● **YOUR ASSIGNMENT**
Copy every entry below, exactly and in full.

====== AVAILABLE DATA

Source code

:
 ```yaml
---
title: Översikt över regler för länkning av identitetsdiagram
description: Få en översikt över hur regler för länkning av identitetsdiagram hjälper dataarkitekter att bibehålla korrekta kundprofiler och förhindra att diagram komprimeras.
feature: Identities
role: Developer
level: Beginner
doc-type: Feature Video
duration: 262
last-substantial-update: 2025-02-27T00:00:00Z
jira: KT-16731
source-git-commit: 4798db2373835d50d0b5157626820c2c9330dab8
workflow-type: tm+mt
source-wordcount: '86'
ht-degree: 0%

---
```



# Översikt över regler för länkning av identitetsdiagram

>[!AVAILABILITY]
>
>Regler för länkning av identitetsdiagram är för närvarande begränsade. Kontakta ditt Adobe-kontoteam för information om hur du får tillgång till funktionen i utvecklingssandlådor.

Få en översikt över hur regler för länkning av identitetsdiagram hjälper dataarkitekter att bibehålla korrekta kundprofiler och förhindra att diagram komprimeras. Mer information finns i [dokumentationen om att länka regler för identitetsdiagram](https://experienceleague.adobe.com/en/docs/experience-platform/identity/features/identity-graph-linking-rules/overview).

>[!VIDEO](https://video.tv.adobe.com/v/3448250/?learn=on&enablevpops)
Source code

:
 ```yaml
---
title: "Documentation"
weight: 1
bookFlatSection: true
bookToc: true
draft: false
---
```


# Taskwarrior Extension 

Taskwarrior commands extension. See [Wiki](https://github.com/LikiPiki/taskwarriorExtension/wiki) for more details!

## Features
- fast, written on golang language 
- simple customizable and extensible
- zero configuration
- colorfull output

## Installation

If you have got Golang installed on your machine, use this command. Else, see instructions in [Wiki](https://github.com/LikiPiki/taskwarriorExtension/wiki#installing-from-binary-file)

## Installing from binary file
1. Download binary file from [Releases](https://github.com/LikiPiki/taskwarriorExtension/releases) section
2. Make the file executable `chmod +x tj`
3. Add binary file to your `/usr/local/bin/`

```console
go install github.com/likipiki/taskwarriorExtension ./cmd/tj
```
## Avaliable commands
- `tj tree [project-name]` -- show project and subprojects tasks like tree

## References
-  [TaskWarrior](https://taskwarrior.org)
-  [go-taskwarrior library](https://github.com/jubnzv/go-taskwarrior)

============

● **EXERCISE OUTPUT**
Source code

:
 ```yaml
---
title: Översikt över regler för länkning av identitetsdiagram
description: Få en översikt över hur regler för länkning av identitetsdiagram hjälper dataarkitekter att bibehålla korrekta kundprofiler och förhindra att diagram komprimeras.
feature: Identities
role: Developer
level: Beginner
doc-type: Feature Video
duration: 262
last-substantial-update: 2025-02-27T00:00:00Z
jira: KT-16731
source-git-commit: 4798db2373835d50d0b5157626820c2c9330dab8
workflow-type: tm+mt
source-wordcount: '86'
ht-degree: 0%

---
```



# Översikt över regler för länkning av identitetsdiagram

>[!AVAILABILITY]
>
>Regler för länkning av identitetsdiagram är för närvarande begränsade. Kontakta ditt Adobe-kontoteam för information om hur du får tillgång till funktionen i utvecklingssandlådor.

Få en översikt över hur regler för länkning av identitetsdiagram hjälper dataarkitekter att bibehålla korrekta kundprofiler och förhindra att diagram komprimeras. Mer information finns i [dokumentationen om att länka regler för identitetsdiagram](https://experienceleague.adobe.com/en/docs/experience-platform/identity/features/identity-graph-linking-rules/overview).

>[!VIDEO](https://video.tv.adobe.com/v/3448250/?learn=on&enablevpops)
Source code

:
 ```yaml
---
title: "Documentation"
weight: 1
bookFlatSection: true
bookToc: true
draft: false
---
```


# Taskwarrior Extension 

Taskwarrior commands extension. See [Wiki](https://github.com/LikiPiki/taskwarriorExtension/wiki) for more details!

## Features
- fast, written on golang language 
- simple customizable and extensible
- zero configuration
- colorfull output

## Installation

If you have got Golang installed on your machine, use this command. Else, see instructions in [Wiki](https://github.com/LikiPiki/taskwarriorExtension/wiki#installing-from-binary-file)

## Installing from binary file
1. Download binary file from [Releases](https://github.com/LikiPiki/taskwarriorExtension/releases) section
2. Make the file executable `chmod +x tj`
3. Add binary file to your `/usr/local/bin/`

```console
go install github.com/likipiki/taskwarriorExtension ./cmd/tj
```
## Avaliable commands
- `tj tree [project-name]` -- show project and subprojects tasks like tree

## References
-  [TaskWarrior](https://taskwarrior.org)
-  [go-taskwarrior library](https://github.com/jubnzv/go-taskwarrior)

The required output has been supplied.